- _Problem_: Write out the lines starting at the one that holds "(put 'equ? '(real real)" and ending with the final line of the data, exactly and with no others.

(The data begins)

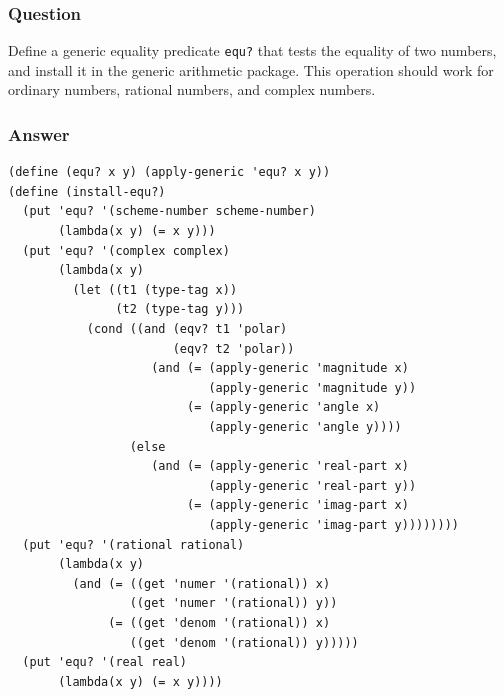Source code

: \documentclass[final,fleqn,titlepage,twoside]{article}
\begin{document}
\subsubsection{Question}
\label{sec:org2ac11a7}
Define a generic equality predicate \texttt{equ?} that tests the equality of
two numbers, and install it in the generic arithmetic package. This operation
should work for ordinary numbers, rational numbers, and complex numbers.

\subsubsection{Answer}
\label{sec:org01fbda0}
\begin{verbatim}
(define (equ? x y) (apply-generic 'equ? x y))
(define (install-equ?)
  (put 'equ? '(scheme-number scheme-number)
       (lambda(x y) (= x y)))
  (put 'equ? '(complex complex)
       (lambda(x y)
         (let ((t1 (type-tag x))
               (t2 (type-tag y)))
           (cond ((and (eqv? t1 'polar)
                       (eqv? t2 'polar))
                    (and (= (apply-generic 'magnitude x)
                            (apply-generic 'magnitude y))
                         (= (apply-generic 'angle x)
                            (apply-generic 'angle y))))
                 (else
                    (and (= (apply-generic 'real-part x)
                            (apply-generic 'real-part y))
                         (= (apply-generic 'imag-part x)
                            (apply-generic 'imag-part y))))))))
  (put 'equ? '(rational rational)
       (lambda(x y)
         (and (= ((get 'numer '(rational)) x)
                 ((get 'numer '(rational)) y))
              (= ((get 'denom '(rational)) x)
                 ((get 'denom '(rational)) y)))))
  (put 'equ? '(real real)
       (lambda(x y) (= x y))))
\end{verbatim}
\end{document}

(The data ends)

- _Response_:
  (put 'equ? '(real real)
       (lambda(x y) (= x y))))
\end{verbatim}
\end{document}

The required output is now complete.